◆ About this exercise
Word for word, transcribe the data below from the line with "[info][Back to Robot" to the line with "Here├óÔé¼Ôäós a recap", keeping both of those lines.

◆ Supplied data
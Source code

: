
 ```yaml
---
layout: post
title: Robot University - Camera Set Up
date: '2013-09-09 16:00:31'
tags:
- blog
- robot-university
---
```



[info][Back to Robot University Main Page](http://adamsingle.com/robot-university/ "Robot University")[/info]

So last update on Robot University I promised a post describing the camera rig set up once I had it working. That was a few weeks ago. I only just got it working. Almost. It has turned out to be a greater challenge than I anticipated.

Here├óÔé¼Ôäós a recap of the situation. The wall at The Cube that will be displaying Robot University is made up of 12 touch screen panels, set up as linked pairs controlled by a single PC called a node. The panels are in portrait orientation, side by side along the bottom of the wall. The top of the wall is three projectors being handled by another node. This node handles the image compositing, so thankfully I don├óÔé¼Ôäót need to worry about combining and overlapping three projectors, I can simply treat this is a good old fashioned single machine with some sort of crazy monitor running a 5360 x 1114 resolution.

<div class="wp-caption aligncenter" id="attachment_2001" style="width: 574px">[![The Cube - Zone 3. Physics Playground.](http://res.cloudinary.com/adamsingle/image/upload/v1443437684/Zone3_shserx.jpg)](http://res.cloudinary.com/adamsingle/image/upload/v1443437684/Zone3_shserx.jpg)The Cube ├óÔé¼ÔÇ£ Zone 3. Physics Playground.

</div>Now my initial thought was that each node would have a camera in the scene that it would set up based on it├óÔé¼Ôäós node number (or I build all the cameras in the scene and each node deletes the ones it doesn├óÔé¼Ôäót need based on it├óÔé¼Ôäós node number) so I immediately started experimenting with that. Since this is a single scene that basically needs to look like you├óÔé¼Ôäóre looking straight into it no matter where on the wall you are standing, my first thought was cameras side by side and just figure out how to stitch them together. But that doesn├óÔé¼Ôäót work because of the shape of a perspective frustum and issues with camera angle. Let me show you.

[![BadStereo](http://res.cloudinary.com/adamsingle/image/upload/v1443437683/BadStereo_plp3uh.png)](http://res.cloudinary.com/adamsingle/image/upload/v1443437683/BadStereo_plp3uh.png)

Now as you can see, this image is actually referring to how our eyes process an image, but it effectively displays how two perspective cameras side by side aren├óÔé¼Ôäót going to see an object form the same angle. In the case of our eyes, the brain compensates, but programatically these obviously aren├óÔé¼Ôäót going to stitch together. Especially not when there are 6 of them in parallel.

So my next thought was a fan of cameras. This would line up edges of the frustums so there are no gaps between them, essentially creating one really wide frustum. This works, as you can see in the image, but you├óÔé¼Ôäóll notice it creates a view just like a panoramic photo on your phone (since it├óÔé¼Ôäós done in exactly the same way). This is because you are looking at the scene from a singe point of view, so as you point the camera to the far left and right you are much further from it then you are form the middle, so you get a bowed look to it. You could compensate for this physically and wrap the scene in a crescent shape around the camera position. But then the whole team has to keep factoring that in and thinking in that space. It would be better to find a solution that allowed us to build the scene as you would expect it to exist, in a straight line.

◆ Solution to this exercise
[info][Back to Robot University Main Page](http://adamsingle.com/robot-university/ "Robot University")[/info]

So last update on Robot University I promised a post describing the camera rig set up once I had it working. That was a few weeks ago. I only just got it working. Almost. It has turned out to be a greater challenge than I anticipated.

Here├óÔé¼Ôäós a recap of the situation. The wall at The Cube that will be displaying Robot University is made up of 12 touch screen panels, set up as linked pairs controlled by a single PC called a node. The panels are in portrait orientation, side by side along the bottom of the wall. The top of the wall is three projectors being handled by another node. This node handles the image compositing, so thankfully I don├óÔé¼Ôäót need to worry about combining and overlapping three projectors, I can simply treat this is a good old fashioned single machine with some sort of crazy monitor running a 5360 x 1114 resolution.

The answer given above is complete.